[Stored items from a collection]
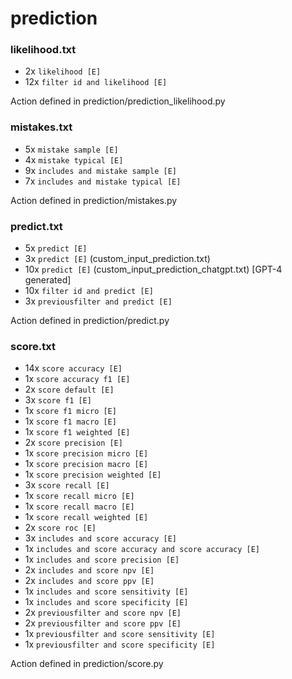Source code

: # prediction

### likelihood.txt
* 2x `likelihood [E]`
* 12x `filter id and likelihood [E]`

Action defined in prediction/prediction_likelihood.py

### mistakes.txt
* 5x `mistake sample [E]`
* 4x `mistake typical [E]`
* 9x `includes and mistake sample [E]`
* 7x `includes and mistake typical [E]`

Action defined in prediction/mistakes.py

### predict.txt
* 5x `predict [E]`
* 3x `predict [E]` (custom_input_prediction.txt)
* 10x `predict [E]` (custom_input_prediction_chatgpt.txt) [GPT-4 generated]
* 10x `filter id and predict [E]`
* 3x `previousfilter and predict [E]`

Action defined in prediction/predict.py


### score.txt
* 14x `score accuracy [E]`
* 1x `score accuracy f1 [E]`
* 2x `score default [E]`
* 3x `score f1 [E]`
* 1x `score f1 micro [E]`
* 1x `score f1 macro [E]`
* 1x `score f1 weighted [E]`
* 2x `score precision [E]`
* 1x `score precision micro [E]`
* 1x `score precision macro [E]`
* 1x `score precision weighted [E]`
* 3x `score recall [E]`
* 1x `score recall micro [E]`
* 1x `score recall macro [E]`
* 1x `score recall weighted [E]`
* 2x `score roc [E]`
* 3x `includes and score accuracy [E]`
* 1x `includes and score accuracy and score accuracy [E]`
* 1x `includes and score precision [E]`
* 2x `includes and score npv [E]`
* 2x `includes and score ppv [E]`
* 1x `includes and score sensitivity [E]`
* 1x `includes and score specificity [E]`
* 2x `previousfilter and score npv [E]`
* 2x `previousfilter and score ppv [E]`
* 1x `previousfilter and score sensitivity [E]`
* 1x `previousfilter and score specificity [E]`

Action defined in prediction/score.py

Assignment
All lines from the one containing "id and predict" to the end of the records are to be duplicated exactly, and no other lines are to be given.

Solved exercise
* 10x `filter id and predict [E]`
* 3x `previousfilter and predict [E]`

Action defined in prediction/predict.py


### score.txt
* 14x `score accuracy [E]`
* 1x `score accuracy f1 [E]`
* 2x `score default [E]`
* 3x `score f1 [E]`
* 1x `score f1 micro [E]`
* 1x `score f1 macro [E]`
* 1x `score f1 weighted [E]`
* 2x `score precision [E]`
* 1x `score precision micro [E]`
* 1x `score precision macro [E]`
* 1x `score precision weighted [E]`
* 3x `score recall [E]`
* 1x `score recall micro [E]`
* 1x `score recall macro [E]`
* 1x `score recall weighted [E]`
* 2x `score roc [E]`
* 3x `includes and score accuracy [E]`
* 1x `includes and score accuracy and score accuracy [E]`
* 1x `includes and score precision [E]`
* 2x `includes and score npv [E]`
* 2x `includes and score ppv [E]`
* 1x `includes and score sensitivity [E]`
* 1x `includes and score specificity [E]`
* 2x `previousfilter and score npv [E]`
* 2x `previousfilter and score ppv [E]`
* 1x `previousfilter and score sensitivity [E]`
* 1x `previousfilter and score specificity [E]`

Action defined in prediction/score.py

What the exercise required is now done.